Your task is to repeat exactly the lines below between the line holding "changing password field" and the line holding "#### open to any suggestion .", inclusive, and only those.

Items from a dataset

((

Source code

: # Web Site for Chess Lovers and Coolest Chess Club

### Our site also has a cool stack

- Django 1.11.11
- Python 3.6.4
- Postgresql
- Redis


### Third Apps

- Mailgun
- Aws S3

))
((

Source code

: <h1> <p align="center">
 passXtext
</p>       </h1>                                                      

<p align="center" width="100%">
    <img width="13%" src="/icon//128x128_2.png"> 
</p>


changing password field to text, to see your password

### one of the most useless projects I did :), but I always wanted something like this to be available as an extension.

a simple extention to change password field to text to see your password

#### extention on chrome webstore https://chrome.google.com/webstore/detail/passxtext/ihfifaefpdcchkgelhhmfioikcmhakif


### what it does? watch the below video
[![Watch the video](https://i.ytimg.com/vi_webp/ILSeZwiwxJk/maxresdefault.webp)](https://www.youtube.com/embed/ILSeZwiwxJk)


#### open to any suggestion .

))
((

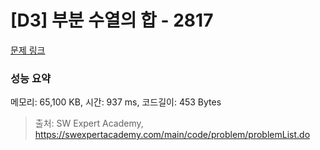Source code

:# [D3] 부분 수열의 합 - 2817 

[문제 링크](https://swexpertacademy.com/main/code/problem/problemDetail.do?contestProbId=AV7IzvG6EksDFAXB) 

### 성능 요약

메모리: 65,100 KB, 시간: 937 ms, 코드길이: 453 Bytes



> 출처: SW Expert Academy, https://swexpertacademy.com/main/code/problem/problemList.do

))

**SOLUTION FOR THIS PROBLEM**
changing password field to text, to see your password

### one of the most useless projects I did :), but I always wanted something like this to be available as an extension.

a simple extention to change password field to text to see your password

#### extention on chrome webstore https://chrome.google.com/webstore/detail/passxtext/ihfifaefpdcchkgelhhmfioikcmhakif


### what it does? watch the below video
[![Watch the video](https://i.ytimg.com/vi_webp/ILSeZwiwxJk/maxresdefault.webp)](https://www.youtube.com/embed/ILSeZwiwxJk)


#### open to any suggestion .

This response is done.